↓

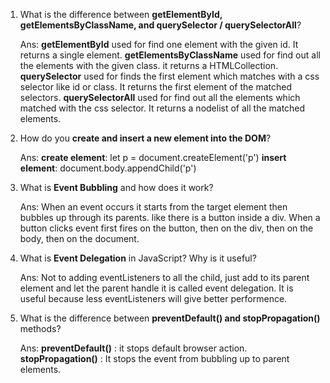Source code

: 1. What is the difference between **getElementById, getElementsByClassName, and querySelector / querySelectorAll**?

   Ans: **getElementById** used for find one element with the given id. It returns a single element.
   **getElementsByClassName** used for find out all the elements with the given class. it returns a HTMLCollection.
   **querySelector** used for finds the first element which matches with a css selector like id or class. It returns the first element of the matched selectors.
   **querySelectorAll** used for find out all the elements which matched with the css selector. It returns a nodelist of all the matched elements.
   
2. How do you **create and insert a new element into the DOM**?

   Ans: **create element**: let p = document.createElement('p')
   **insert element**: document.body.appendChild('p')
   
3. What is **Event Bubbling** and how does it work?

   Ans: When an event occurs it starts from the target element then bubbles up through its parents. like there is a button inside a div. When a button clicks
   event first fires on the button, then on the div, then on the body, then on the document.
   
4. What is **Event Delegation** in JavaScript? Why is it useful?

   Ans: Not to adding eventListeners to all the child, just add to its parent element and let the parent handle it is called event delegation.
   It is useful because less eventListeners will give better performence.
   
5. What is the difference between **preventDefault() and stopPropagation()** methods?

   Ans: **preventDefault()** : it stops default browser action.
   **stopPropagation()** : It stops the event from bubbling up to parent elements.
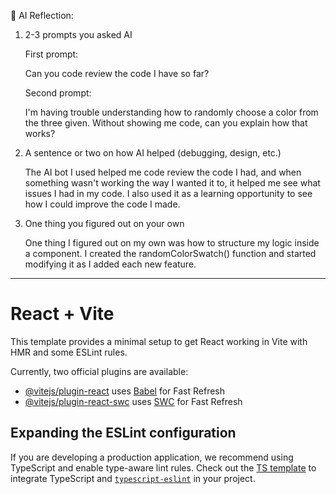 🧠 AI Reflection:

1. 2-3 prompts you asked AI

    First prompt: 
        
    Can you code review the code I have so far?

    Second prompt: 
        
    I'm having trouble understanding how to randomly choose a color from the three given. Without showing me code, can you explain how that works?


2. A sentence or two on how AI helped (debugging, design, etc.)

    The AI bot I used helped me code review the code I had, and when something wasn't working the way I wanted it to, it helped me see what issues I had in my code. I also used it as a learning opportunity to see how I could improve the code I made. 

3. One thing you figured out on your own

    One thing I figured out on my own was how to structure my logic inside a component. I created the randomColorSwatch() function and started modifying it as I added each new feature.


--------------------------------------------------------------------------------------------------------------------------------------------


# React + Vite

This template provides a minimal setup to get React working in Vite with HMR and some ESLint rules.

Currently, two official plugins are available:

- [@vitejs/plugin-react](https://github.com/vitejs/vite-plugin-react/blob/main/packages/plugin-react/README.md) uses [Babel](https://babeljs.io/) for Fast Refresh
- [@vitejs/plugin-react-swc](https://github.com/vitejs/vite-plugin-react-swc) uses [SWC](https://swc.rs/) for Fast Refresh

## Expanding the ESLint configuration

If you are developing a production application, we recommend using TypeScript and enable type-aware lint rules. Check out the [TS template](https://github.com/vitejs/vite/tree/main/packages/create-vite/template-react-ts) to integrate TypeScript and [`typescript-eslint`](https://typescript-eslint.io) in your project.
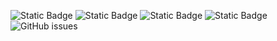 ![Static Badge](https://img.shields.io/badge/blacklists-60-000000) ![Static Badge](https://img.shields.io/badge/blacklisted-2836713-cc0000) ![Static Badge](https://img.shields.io/badge/whitelisted-2245-00CC00) ![Static Badge](https://img.shields.io/badge/streaming_blacklist-28107-000000) ![GitHub issues](https://img.shields.io/github/issues/fabriziosalmi/blacklists)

↑

◆ Problem to solve:
Please make an exact copy of the lines above from the line with "The AI bot I" through the line with "# React + Vite", both ends included.

◆ Result of the task:
    The AI bot I used helped me code review the code I had, and when something wasn't working the way I wanted it to, it helped me see what issues I had in my code. I also used it as a learning opportunity to see how I could improve the code I made. 

3. One thing you figured out on your own

    One thing I figured out on my own was how to structure my logic inside a component. I created the randomColorSwatch() function and started modifying it as I added each new feature.


--------------------------------------------------------------------------------------------------------------------------------------------


# React + Vite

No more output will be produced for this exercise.